Sabeer Bhatia co-founded SabSe Technologies has acquired Jaxtr, a Internet Telephony startup based in Palo Alto. The amount of the acquisition has not been disclosed, but readers should keep in mind that Jaxtr, founded in 2005, had raised $21.5 million from a host of venture capitalists, including DFJ, Mayfield Fund, August Capital and Lehman Brothers. Terms of the deal – whether stock or cash based – have not been disclosed. Jaxtr was founded by Touraj Parang and Philip Mobin.
Update: Some inputs that may give you an indication of the situation that Jaxtr was in: Jaxtr had laid off 13 employess in October, leaving it with 30 employees in all. Soon afterwards, CEO Konstantin Guericke stepped down. Interim CEO Koohestani had told TechCrunch then that on an average, paying members go through $10 worth of jax calling credits in nine days, with 68 percent of minutes of use paid for.

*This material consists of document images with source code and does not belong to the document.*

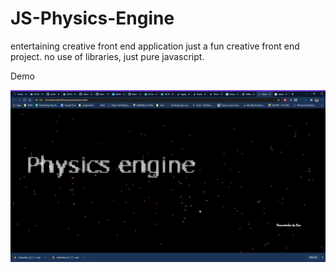 
# JS-Physics-Engine
entertaining creative front end application
just a fun creative front end project.
no use of libraries, just pure javascript.



 Demo
 
![PE demo](./demo.gif)
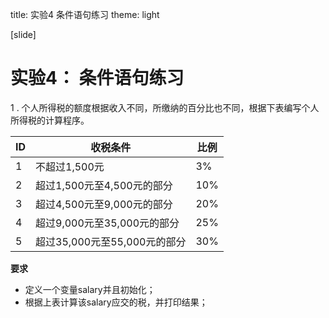 title: 实验4 条件语句练习
theme: light

[slide]
# 实验4： 条件语句练习

1 . 个人所得税的额度根据收入不同，所缴纳的百分比也不同，根据下表编写个人所得税的计算程序。

|ID  | 收税条件 |  比例 | 
|---|------------------------------|----|
| 1 | 不超过1,500元 |  3% | 
| 2 | 超过1,500元至4,500元的部分 |  10% | 
| 3 | 超过4,500元至9,000元的部分 |  20% |
| 4 | 超过9,000元至35,000元的部分 |  25% |
| 5 | 超过35,000元至55,000元的部分 |  30% |

**要求**  

- 定义一个变量salary并且初始化；
- 根据上表计算该salary应交的税，并打印结果；
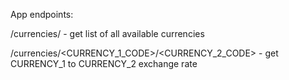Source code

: App endpoints:

/currencies/ - get list of all available currencies

/currencies/<CURRENCY_1_CODE>/<CURRENCY_2_CODE> - get CURRENCY_1 to CURRENCY_2 exchange rate 
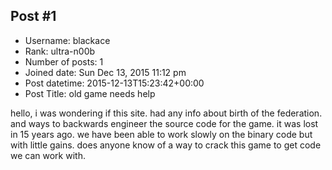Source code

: ## Post #1
- Username: blackace
- Rank: ultra-n00b
- Number of posts: 1
- Joined date: Sun Dec 13, 2015 11:12 pm
- Post datetime: 2015-12-13T15:23:42+00:00
- Post Title: old game needs help

hello,
i was wondering if this site. had any info about birth of the federation. and ways to backwards engineer the source code for the game. it was lost in 15 years ago. we have been able to work slowly on the binary code but with little gains. does anyone know of a way to crack this game to get code we can work with.
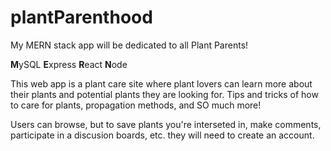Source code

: # plantParenthood
My MERN stack app will be dedicated to all Plant Parents! 

**M**ySQL **E**xpress **R**eact **N**ode

This web app is a plant care site where plant lovers can learn more about their plants and potential plants they are looking for. Tips and tricks of how to care for plants, propagation methods, and SO much more!

Users can browse, but to save plants you're interseted in, make comments, participate in a discusion boards, etc. they will need to create an account.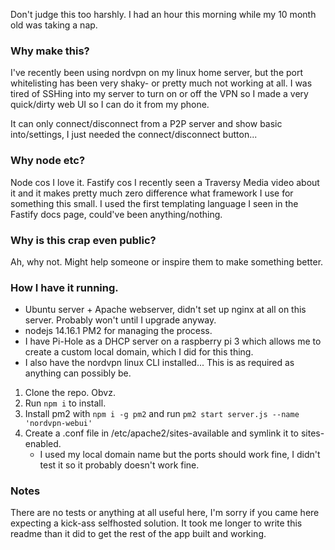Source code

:Don't judge this too harshly. I had an hour this morning while my 10 month old was taking a nap.

### Why make this?

I've recently been using nordvpn on my linux home server, but the port whitelisting has been very shaky- or pretty much not working at all.
I was tired of SSHing into my server to turn on or off the VPN so I made a very quick/dirty web UI so I can do it from my phone.

It can only connect/disconnect from a P2P server and show basic into/settings, I just needed the connect/disconnect button...

### Why node etc?

Node cos I love it. Fastify cos I recently seen a Traversy Media video about it and it makes pretty much zero difference what framework I use for something this small.
I used the first templating language I seen in the Fastify docs page, could've been anything/nothing.

### Why is this crap even public?

Ah, why not. Might help someone or inspire them to make something better.

### How I have it running.

- Ubuntu server + Apache webserver, didn't set up nginx at all on this server. Probably won't until I upgrade anyway.
- nodejs 14.16.1 PM2 for managing the process.
- I have Pi-Hole as a DHCP server on a raspberry pi 3 which allows me to create a custom local domain, which I did for this thing.
- I also have the nordvpn linux CLI installed... This is as required as anything can possibly be.

1. Clone the repo. Obvz.
2. Run `npm i` to install.
3. Install pm2 with `npm i -g pm2` and run `pm2 start server.js --name 'nordvpn-webui'`
4. Create a .conf file in /etc/apache2/sites-available and symlink it to sites-enabled.
   - I used my local domain name but the ports should work fine, I didn't test it so it probably doesn't work fine.

### Notes

There are no tests or anything at all useful here, I'm sorry if you came here expecting a kick-ass selfhosted solution. It took me longer to write this readme than it did to get the rest of the app built and working.
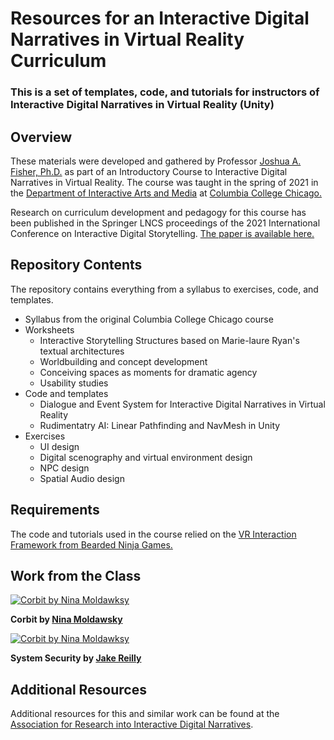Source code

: # Resources for an Interactive Digital Narratives in Virtual Reality Curriculum
### This is a set of templates, code, and tutorials for instructors of Interactive Digital Narratives in Virtual Reality (Unity)

## Overview
These materials were developed and gathered by Professor [Joshua A. Fisher, Ph.D.](https://www.jafisherportfolio.com) as part of an Introductory Course to Interactive Digital Narratives in Virtual Reality. The course was taught in the spring of 2021 in the [Department of Interactive Arts and Media](https://iam.colum.edu/iamwp/) at [Columbia College Chicago.](https://www.colum.edu) 

Research on curriculum development and pedagogy for this course has been published in the Springer LNCS proceedings of the 2021 International Conference on Interactive Digital Storytelling. [The paper is available here.](https://link.springer.com/chapter/10.1007/978-3-030-92300-6_47?fbclid=IwAR020n1KmB8IvqrTeLqPuGzfueCNMYHqJKWve5ymevYTCE7gVvYCxk-0E6M) 

## Repository Contents
The repository contains everything from a syllabus to exercises, code, and templates.

- Syllabus from the original Columbia College Chicago course
- Worksheets  
  - Interactive Storytelling Structures based on Marie-laure Ryan's textual architectures
  - Worldbuilding and concept development
  - Conceiving spaces as moments for dramatic agency
  - Usability studies
- Code and templates 
  - Dialogue and Event System for Interactive Digital Narratives in Virtual Reality
  - Rudimentatry AI: Linear Pathfinding and NavMesh in Unity
- Exercises 
  - UI design
  - Digital scenography and virtual environment design
  - NPC design
  - Spatial Audio design

## Requirements
The code and tutorials used in the course relied on the [VR Interaction Framework from Bearded Ninja Games.](https://bng.itch.io/vr-interaction-framework)

## Work from the Class

[![Corbit by Nina Moldawksy](https://img.youtube.com/vi/QRdEI5mdfss/0.jpg)](https://www.youtube.com/watch?v=QRdEI5mdfss)

**Corbit by [Nina Moldawsky](https://www.ninamoldawsky.com/)**

[![Corbit by Nina Moldawksy](https://img.youtube.com/vi/jXitKdS3o4w/0.jpg)](https://www.youtube.com/watch?v=jXitKdS3o4w)

**System Security by [Jake Reilly](https://www.linkedin.com/in/jake-reilly-20aa32189/)**


## Additional Resources
Additional resources for this and similar work can be found at the [Association for Research into Interactive Digital Narratives](https://ardin.online/).
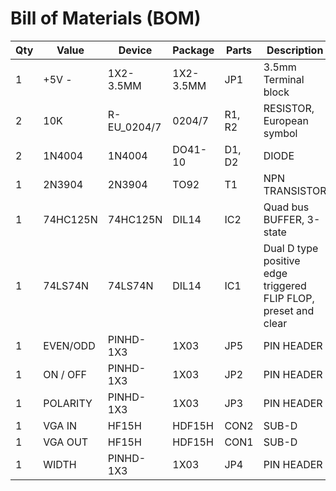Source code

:# Bill of Materials (BOM)

| Qty | Value   | Device        | Package  | Parts  | Description                                                         |
|-----|---------|---------------|----------|--------|---------------------------------------------------------------------|
| 1   | +5V -   | 1X2-3.5MM     | 1X2-3.5MM| JP1    | 3.5mm Terminal block                                                |
| 2   | 10K     | R-EU_0204/7   | 0204/7   | R1, R2 | RESISTOR, European symbol                                           |
| 2   | 1N4004  | 1N4004        | DO41-10  | D1, D2 | DIODE                                                               |
| 1   | 2N3904  | 2N3904        | TO92     | T1     | NPN TRANSISTOR                                                      |
| 1   | 74HC125N| 74HC125N      | DIL14    | IC2    | Quad bus BUFFER, 3-state                                            |
| 1   | 74LS74N | 74LS74N       | DIL14    | IC1    | Dual D type positive edge triggered FLIP FLOP, preset and clear      |
| 1   | EVEN/ODD| PINHD-1X3     | 1X03     | JP5    | PIN HEADER                                                          |
| 1   | ON / OFF| PINHD-1X3     | 1X03     | JP2    | PIN HEADER                                                          |
| 1   | POLARITY| PINHD-1X3     | 1X03     | JP3    | PIN HEADER                                                          |
| 1   | VGA IN  | HF15H         | HDF15H   | CON2   | SUB-D                                                               |
| 1   | VGA OUT | HF15H         | HDF15H   | CON1   | SUB-D                                                               |
| 1   | WIDTH   | PINHD-1X3     | 1X03     | JP4    | PIN HEADER                                                          |
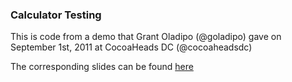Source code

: ### Calculator Testing

This is code from a demo that Grant Oladipo (@goladipo) gave on September 1st, 2011 at CocoaHeads DC (@cocoaheadsdc)

The corresponding slides can be found [here](https://docs.google.com/present/edit?id=0AeD3sQgIEoOfZGduZmJ2eDNfMGc5c2tyamdq&hl=en_US)
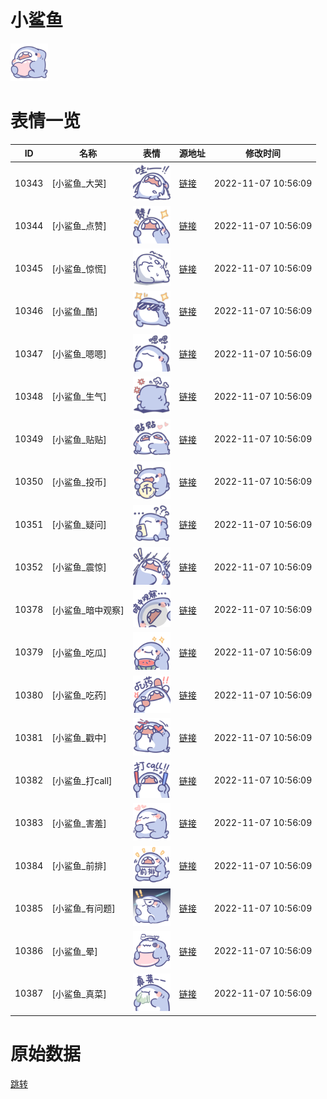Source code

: # 小鲨鱼

<img src="./cover.png" height="60" alt="cover" />

# 表情一览

|ID|名称|表情|源地址|修改时间|
|----|----|----|----|----|
|10343|[小鲨鱼_大哭]|<img src="./pic/010343_%5B小鲨鱼_大哭%5D.png" height="60" alt="大哭"/>|[链接](http://i0.hdslb.com/bfs/emote/c29cda051066eb310f830722f64643267246aa47.png)|2022-11-07 10:56:09|
|10344|[小鲨鱼_点赞]|<img src="./pic/010344_%5B小鲨鱼_点赞%5D.png" height="60" alt="点赞"/>|[链接](http://i0.hdslb.com/bfs/emote/3495a9df9a0c50adb9c00979a7ef61e28f026111.png)|2022-11-07 10:56:09|
|10345|[小鲨鱼_惊慌]|<img src="./pic/010345_%5B小鲨鱼_惊慌%5D.png" height="60" alt="惊慌"/>|[链接](http://i0.hdslb.com/bfs/emote/190e4f8a8470ef56ae784549dab5d345b21a5c3e.png)|2022-11-07 10:56:09|
|10346|[小鲨鱼_酷]|<img src="./pic/010346_%5B小鲨鱼_酷%5D.png" height="60" alt="酷"/>|[链接](http://i0.hdslb.com/bfs/emote/86addb01229bf8171f92de43dbb212877ef4071f.png)|2022-11-07 10:56:09|
|10347|[小鲨鱼_嗯嗯]|<img src="./pic/010347_%5B小鲨鱼_嗯嗯%5D.png" height="60" alt="嗯嗯"/>|[链接](http://i0.hdslb.com/bfs/emote/0c98c22392d079b0513b38fe4c130447d4a0b302.png)|2022-11-07 10:56:09|
|10348|[小鲨鱼_生气]|<img src="./pic/010348_%5B小鲨鱼_生气%5D.png" height="60" alt="生气"/>|[链接](http://i0.hdslb.com/bfs/emote/a15896f2360cebb79a0352febe674b730d1b80b0.png)|2022-11-07 10:56:09|
|10349|[小鲨鱼_贴贴]|<img src="./pic/010349_%5B小鲨鱼_贴贴%5D.png" height="60" alt="贴贴"/>|[链接](http://i0.hdslb.com/bfs/emote/809a69678e13577e708b175c6e48131dcd03595e.png)|2022-11-07 10:56:09|
|10350|[小鲨鱼_投币]|<img src="./pic/010350_%5B小鲨鱼_投币%5D.png" height="60" alt="投币"/>|[链接](http://i0.hdslb.com/bfs/emote/ce1b4108a16a8ce033d6da162e65e6f2e6f73560.png)|2022-11-07 10:56:09|
|10351|[小鲨鱼_疑问]|<img src="./pic/010351_%5B小鲨鱼_疑问%5D.png" height="60" alt="疑问"/>|[链接](http://i0.hdslb.com/bfs/emote/965e1e4eae3b03fdd94b32cb5f2b980d5192f6da.png)|2022-11-07 10:56:09|
|10352|[小鲨鱼_震惊]|<img src="./pic/010352_%5B小鲨鱼_震惊%5D.png" height="60" alt="震惊"/>|[链接](http://i0.hdslb.com/bfs/emote/d38990bcab56aa0f57ed468c00fa47f0ab73464d.png)|2022-11-07 10:56:09|
|10378|[小鲨鱼_暗中观察]|<img src="./pic/010378_%5B小鲨鱼_暗中观察%5D.png" height="60" alt="暗中观察"/>|[链接](http://i0.hdslb.com/bfs/emote/4bedb948f0fd970df260812016802a321e5dc1cf.png)|2022-11-07 10:56:09|
|10379|[小鲨鱼_吃瓜]|<img src="./pic/010379_%5B小鲨鱼_吃瓜%5D.png" height="60" alt="吃瓜"/>|[链接](http://i0.hdslb.com/bfs/emote/18376d95fd7c9bed16eefbd92ecbcc44554ca4a9.png)|2022-11-07 10:56:09|
|10380|[小鲨鱼_吃药]|<img src="./pic/010380_%5B小鲨鱼_吃药%5D.png" height="60" alt="吃药"/>|[链接](http://i0.hdslb.com/bfs/emote/c9411fc9a800656dce63570b60b2b176d2915558.png)|2022-11-07 10:56:09|
|10381|[小鲨鱼_戳中]|<img src="./pic/010381_%5B小鲨鱼_戳中%5D.png" height="60" alt="戳中"/>|[链接](http://i0.hdslb.com/bfs/emote/cc65dcd155f7e131bd3f39018e65746567604b85.png)|2022-11-07 10:56:09|
|10382|[小鲨鱼_打call]|<img src="./pic/010382_%5B小鲨鱼_打call%5D.png" height="60" alt="打call"/>|[链接](http://i0.hdslb.com/bfs/emote/c5f477d690618493ec0087b22ba0602384341f4c.png)|2022-11-07 10:56:09|
|10383|[小鲨鱼_害羞]|<img src="./pic/010383_%5B小鲨鱼_害羞%5D.png" height="60" alt="害羞"/>|[链接](http://i0.hdslb.com/bfs/emote/542eebb0b0482227a4d3277a0fff5c4e4e6c6f06.png)|2022-11-07 10:56:09|
|10384|[小鲨鱼_前排]|<img src="./pic/010384_%5B小鲨鱼_前排%5D.png" height="60" alt="前排"/>|[链接](http://i0.hdslb.com/bfs/emote/19bcee9c58d256e0b14a9d33a37b3c721edcd1ec.png)|2022-11-07 10:56:09|
|10385|[小鲨鱼_有问题]|<img src="./pic/010385_%5B小鲨鱼_有问题%5D.png" height="60" alt="有问题"/>|[链接](http://i0.hdslb.com/bfs/emote/52d8d4f7d45e479af1b873484d52f2a7eb654d73.png)|2022-11-07 10:56:09|
|10386|[小鲨鱼_晕]|<img src="./pic/010386_%5B小鲨鱼_晕%5D.png" height="60" alt="晕"/>|[链接](http://i0.hdslb.com/bfs/emote/09194c545593f44b5aaa1793fa5e183d6ce83d40.png)|2022-11-07 10:56:09|
|10387|[小鲨鱼_真菜]|<img src="./pic/010387_%5B小鲨鱼_真菜%5D.png" height="60" alt="真菜"/>|[链接](http://i0.hdslb.com/bfs/emote/87d4ed845870ddc319d09f39e2721523da65af6e.png)|2022-11-07 10:56:09|

# 原始数据

[跳转](./raw.json)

Synergy with SabSe Technologies
– Audio Conferencing: In December 2008, Jaxtr launched FreeConnect, allowing free calling to mobile phones worldwide (details). The catch? Both callers will have to dial into local numbers. That is a form of audio conferencing, enabled by VoIP. A look at Sabsebolo.com reveals a similar model, albeit on the enterprise side. Sabsebolo also premium services at a marginal cost, and supports its services with advertising (rates). Jaxtr also offers paid services.
– Consumer and Enterprise: Jaxtr is a consumer focused business, and claims to have a worldwide user base of over 10 million, in 220 countries. The service will not be rebranded, and it is likely that it will serve as the consumer side of the business, providing free and low cost internation calling service. SabSe Technologies runs an enterprise focused Internet Telephony business, allowing telecom operators to offer low cost teleconferencing services. SabseBolo, according to Bhatia, is built using Asterisk, an open source software. Their clients telcos like Airtel and Tata.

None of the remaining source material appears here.